What you are asked to do. With all pictures omitted, return verbatim the lines from the beginning of the records below through the line containing "## Development".

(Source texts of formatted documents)
++++++++++++++++++++

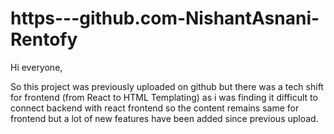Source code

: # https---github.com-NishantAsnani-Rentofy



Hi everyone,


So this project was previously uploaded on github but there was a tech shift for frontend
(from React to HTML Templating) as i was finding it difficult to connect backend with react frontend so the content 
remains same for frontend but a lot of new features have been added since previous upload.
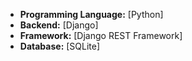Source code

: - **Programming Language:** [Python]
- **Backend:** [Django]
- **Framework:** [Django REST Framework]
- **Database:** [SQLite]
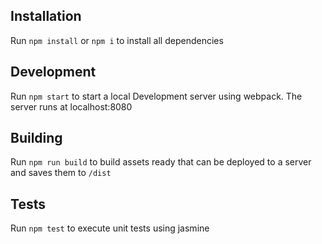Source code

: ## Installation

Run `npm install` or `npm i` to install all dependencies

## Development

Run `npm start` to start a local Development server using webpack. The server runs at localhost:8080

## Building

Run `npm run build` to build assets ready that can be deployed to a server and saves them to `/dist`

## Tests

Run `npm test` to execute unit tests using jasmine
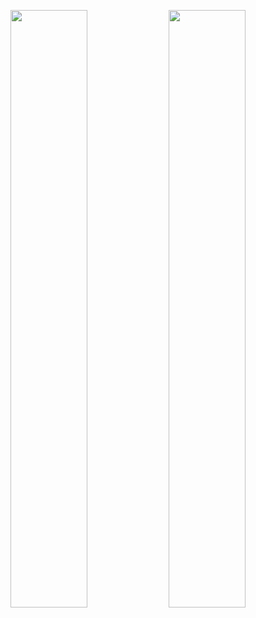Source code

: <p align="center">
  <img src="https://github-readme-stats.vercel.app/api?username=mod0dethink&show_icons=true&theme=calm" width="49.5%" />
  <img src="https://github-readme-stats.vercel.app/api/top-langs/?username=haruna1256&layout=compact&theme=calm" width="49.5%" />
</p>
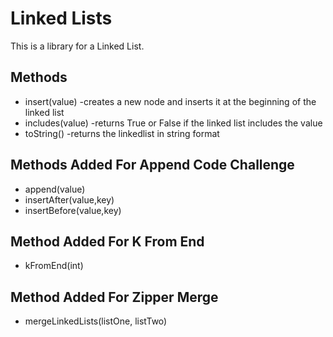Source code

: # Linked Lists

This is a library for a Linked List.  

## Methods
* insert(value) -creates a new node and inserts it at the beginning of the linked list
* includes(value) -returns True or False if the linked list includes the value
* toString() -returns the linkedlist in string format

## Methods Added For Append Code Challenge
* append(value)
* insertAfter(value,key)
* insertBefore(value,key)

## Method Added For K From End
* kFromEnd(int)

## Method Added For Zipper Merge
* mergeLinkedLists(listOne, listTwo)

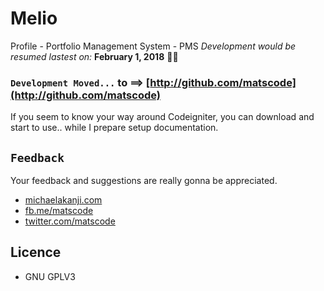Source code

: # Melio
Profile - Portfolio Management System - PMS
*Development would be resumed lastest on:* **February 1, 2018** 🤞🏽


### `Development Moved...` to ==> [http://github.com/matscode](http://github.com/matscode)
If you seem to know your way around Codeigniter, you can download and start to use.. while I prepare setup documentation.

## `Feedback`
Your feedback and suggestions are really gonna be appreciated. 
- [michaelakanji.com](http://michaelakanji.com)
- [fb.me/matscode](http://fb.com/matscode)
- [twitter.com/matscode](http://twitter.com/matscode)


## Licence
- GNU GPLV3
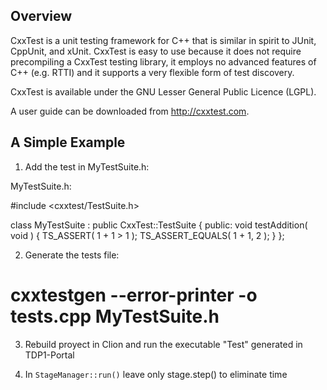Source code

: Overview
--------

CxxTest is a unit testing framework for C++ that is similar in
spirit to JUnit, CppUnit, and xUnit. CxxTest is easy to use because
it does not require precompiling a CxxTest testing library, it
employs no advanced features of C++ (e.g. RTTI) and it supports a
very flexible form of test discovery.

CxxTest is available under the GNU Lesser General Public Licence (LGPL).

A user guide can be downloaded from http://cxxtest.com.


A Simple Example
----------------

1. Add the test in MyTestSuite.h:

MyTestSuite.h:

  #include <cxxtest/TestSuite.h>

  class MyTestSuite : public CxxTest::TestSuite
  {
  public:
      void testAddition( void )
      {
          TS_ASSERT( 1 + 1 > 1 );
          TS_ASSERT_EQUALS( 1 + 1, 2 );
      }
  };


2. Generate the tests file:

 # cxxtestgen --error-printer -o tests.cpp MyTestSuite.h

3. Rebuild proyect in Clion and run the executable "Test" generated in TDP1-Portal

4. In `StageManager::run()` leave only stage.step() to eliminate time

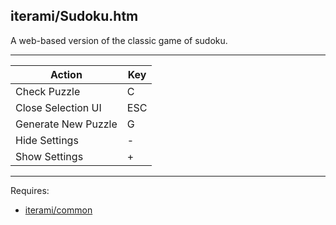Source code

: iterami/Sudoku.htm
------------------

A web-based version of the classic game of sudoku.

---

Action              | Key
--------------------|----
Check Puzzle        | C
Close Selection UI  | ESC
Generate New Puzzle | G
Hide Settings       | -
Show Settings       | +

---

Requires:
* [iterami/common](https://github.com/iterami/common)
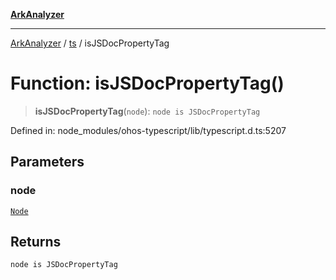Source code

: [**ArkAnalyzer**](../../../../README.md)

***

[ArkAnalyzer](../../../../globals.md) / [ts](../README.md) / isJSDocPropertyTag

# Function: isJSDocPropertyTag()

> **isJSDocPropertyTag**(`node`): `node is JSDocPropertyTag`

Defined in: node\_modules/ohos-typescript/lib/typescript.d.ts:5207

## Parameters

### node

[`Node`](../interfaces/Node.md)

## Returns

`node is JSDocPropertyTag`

++++++++++++++++++++

Task solution.
Source code

: # https---github.com-NishantAsnani-Rentofy



Hi everyone,


So this project was previously uploaded on github but there was a tech shift for frontend
(from React to HTML Templating) as i was finding it difficult to connect backend with react frontend so the content 
remains same for frontend but a lot of new features have been added since previous upload.
Source code

: - **Programming Language:** [Python]
- **Backend:** [Django]
- **Framework:** [Django REST Framework]
- **Database:** [SQLite]
Source code

: ## Installation

Run `npm install` or `npm i` to install all dependencies

## Development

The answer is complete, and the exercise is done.